• Ethnic tensions escalate in country marred by history of vote rigging
(LHN) ILLINOIS, United States of America — Human rights organizations and the U.N. have expressed concerns over the ongoing incitement that has characterized the run-up to elections in the United States of America (U.S.). The incitement to conflict seems to have come to a head yesterday, with the large inland city of Chicago witnessing scenes of chaos and violence.
Two candidates are expected to compete for the presidency later this year: Donald Trump, a member of the country’s financial elite, and Hillary Clinton, hailing from one of the dynastic families that have traditionally ruled this bicoastal nation, and widely expected to inherit the presidency previously held by her husband. Chicago is a stronghold of the current regime, of which Mrs. Clinton is a member.
While Mr. Trump has exploited the tensions simmering between his own community and various minorities — mainly the Blacks, who are descendants of African slaves, the more recent Hispanic immigrants from the south, and Muslims — both contenders belong to the same ruling ethnic group.
Though the U.S., colloquially known as “America”, has a history of serious irregularities in its elections, the country has steadfastly ruled out the prospect of monitoring or other forms of assistance from the international community. With its peculiar tradition of years-long election campaigns, the U.S. might be facing a prolonged period of heightened unrest.
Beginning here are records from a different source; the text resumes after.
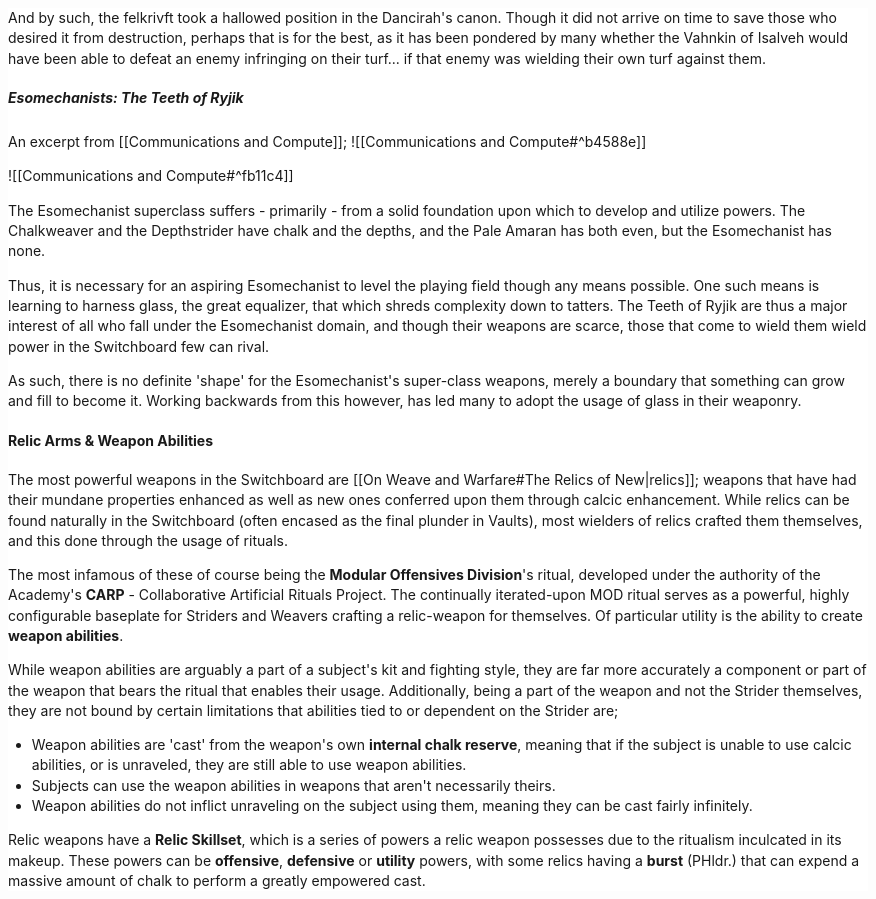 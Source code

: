 And by such, the felkrivft took a hallowed position in the Dancirah's canon. Though it did not arrive on time to save those who desired it from destruction, perhaps that is for the best, as it has been pondered by many whether the Vahnkin of Isalveh would have been able to defeat an enemy infringing on their turf... if that enemy was wielding their own turf against them.

##### Esomechanists: The Teeth of Ryjik
An excerpt from [[Communications and Compute]];
![[Communications and Compute#^b4588e]]

![[Communications and Compute#^fb11c4]]

The Esomechanist superclass suffers - primarily - from a solid foundation upon which to develop and utilize powers. The Chalkweaver and the Depthstrider have chalk and the depths, and the Pale Amaran has both even, but the Esomechanist has none. 

Thus, it is necessary for an aspiring Esomechanist to level the playing field though any means possible. One such means is learning to harness glass, the great equalizer, that which shreds complexity down to tatters. The Teeth of Ryjik are thus a major interest of all who fall under the Esomechanist domain, and though their weapons are scarce, those that come to wield them wield power in the Switchboard few can rival. 

As such, there is no definite 'shape' for the Esomechanist's super-class weapons, merely a boundary that something can grow and fill to become it. Working backwards from this however, has led many to adopt the usage of glass in their weaponry. 

#### Relic Arms & Weapon Abilities
The most powerful weapons in the Switchboard are [[On Weave and Warfare#The Relics of New|relics]]; weapons that have had their mundane properties enhanced as well as new ones conferred upon them through calcic enhancement. While relics can be found naturally in the Switchboard (often encased as the final plunder in Vaults), most wielders of relics crafted them themselves, and this done through the usage of rituals.

The most infamous of these of course being the **Modular Offensives Division**'s ritual, developed under the authority of the Academy's **CARP** - Collaborative Artificial Rituals Project. The continually iterated-upon MOD ritual serves as a powerful, highly configurable baseplate for Striders and Weavers crafting a relic-weapon for themselves. Of particular utility is the ability to create **weapon abilities**.

While weapon abilities are arguably a part of a subject's kit and fighting style, they are far more accurately a component or part of the weapon that bears the ritual that enables their usage. Additionally, being a part of the weapon and not the Strider themselves, they are not bound by certain limitations that abilities tied to or dependent on the Strider are;

- Weapon abilities are 'cast' from the weapon's own **internal chalk reserve**, meaning that if the subject is unable to use calcic abilities, or is unraveled, they are still able to use weapon abilities.
- Subjects can use the weapon abilities in weapons that aren't necessarily theirs. 
- Weapon abilities do not inflict unraveling on the subject using them, meaning they can be cast fairly infinitely. 

Relic weapons have a **Relic Skillset**, which is a series of powers a relic weapon possesses due to the ritualism inculcated in its makeup. These powers can be **offensive**, **defensive** or **utility** powers, with some relics having a **burst** (PHldr.) that can expend a massive amount of chalk to perform a greatly empowered cast.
Mr. Trump has also rattled the balance between and within the two ruling parties that have traditionally been able to accommodate a discordant but stable power-sharing arrangement, due to a high degree of aligned interests. Now his own party, the Republicans, might face an alliance-fracturing internal revolt. The days of overt two-party rule in the United States might be coming to an end, observers say, but hopes for genuine multiparty democracy seem to be fading.